Honoring the realm of grand coincidence …
I’ve been reading Jonathan Eig’s “King,” a biography of Dr. Martin Luther King Jr., and sure enough, reached the March on Washington, “I Have a Dream” chapter last night.
This was after my best attempt to watch the first debate of the Republican presidential campaign season.
Brief aside on that. From sheer process of elimination, one can dismiss former Arkansas Gov. Asa Hutchinson, South Carolina Senator Tim Scott, former Vice-President Mike Pence and North Dakota Gov. Doug Burgum right out of the gate. No spark. No charisma. No “there” there. Pence touting Trump’s record, but not bearing the last name ‘Trump’ just makes little sense in the mix if the Truwmp guy is running. Burgum a decent man but clearly just angling for a cabinet position in someone else’s administration. Hutchinson, a 72-year old patrician who would prompt the fast-forward button after about twenty seconds of prattle, and Scott, who hails from Dullsville, and seemingly doesn’t understand you need more than just a different skin tone to stand out.
This left Ramaswamy, who is clearly brilliant … and was winning me over until he actually broadcast a few of his positions. He would abandon Ukraine to Russia. He also said he thinks Trump has been the greatest president of the 21st century.
My expectations for Florida Gov. Ron DeSantis were low, and he did surpass them. But unfortunately, he bears more than a passing resemblance to Mad Magazine’s Alfred E. Neuman. And when the spotlight is on, he seems to shrink. Can’t remember much of what he said.
Former South Carolina Gov. Nikki Haley won some points for calling out politicians of both parties for their profligate spending habits. And she kept the pressure on Ramaswamy when he tried to pivot and squirm on Ukraine. Is she prime time material? Remains to be seen.
This leaves former New Jersey Governor Chris Christie. Whom I believe was best of this lot. He can take the heat, dish it out, has command, is unafraid to call out Trump. He comes across as an executive who’s made his share of mistakes, and has learned from them.
Back to King. 60th anniversary of the March on Washington is on Monday.
On August 28, 1963, in front of a crowd of 250,000 at the Lincoln Memorial, MLK was supposed to deliver a 10-minute speech.
After his prepared remarks were nearly finished, this is what happened according to Eig:
“Many journalists assumed he was done.

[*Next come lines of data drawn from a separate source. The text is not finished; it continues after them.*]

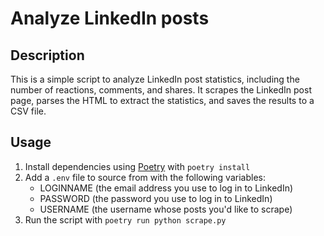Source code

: # Analyze LinkedIn posts

## Description

This is a simple script to analyze LinkedIn post statistics, including the number of reactions, comments, and shares. It scrapes the LinkedIn post page, parses the HTML to extract the statistics, and saves the results to a CSV file.

## Usage

1. Install dependencies using [Poetry](https://github.com/python-poetry/poetry) with `poetry install`
2. Add a `.env` file to source from with the following variables:
    - LOGINNAME (the email address you use to log in to LinkedIn)
    - PASSWORD (the password you use to log in to LinkedIn)
    - USERNAME (the username whose posts you'd like to scrape)
3. Run the script with `poetry run python scrape.py`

TV networks began to cut away. Silence engulfed the mall; 250,000 people waited. Three months later, King told an interviewer he didn’t know why he ‘turned aside’ from his prepared speech, quit it completely, looked up from his typewritten pages … and then began one of the most famous orations in American history.”
*What I’m starting to realize … that history, now 60 years out, is so fuzzy. In the Sheet office, the running joke is how little pop culture history has spilled over to the 20-somethings who work for me. For example, neither of the young people sitting in this office today has ever seen “Cool Hand Luke.”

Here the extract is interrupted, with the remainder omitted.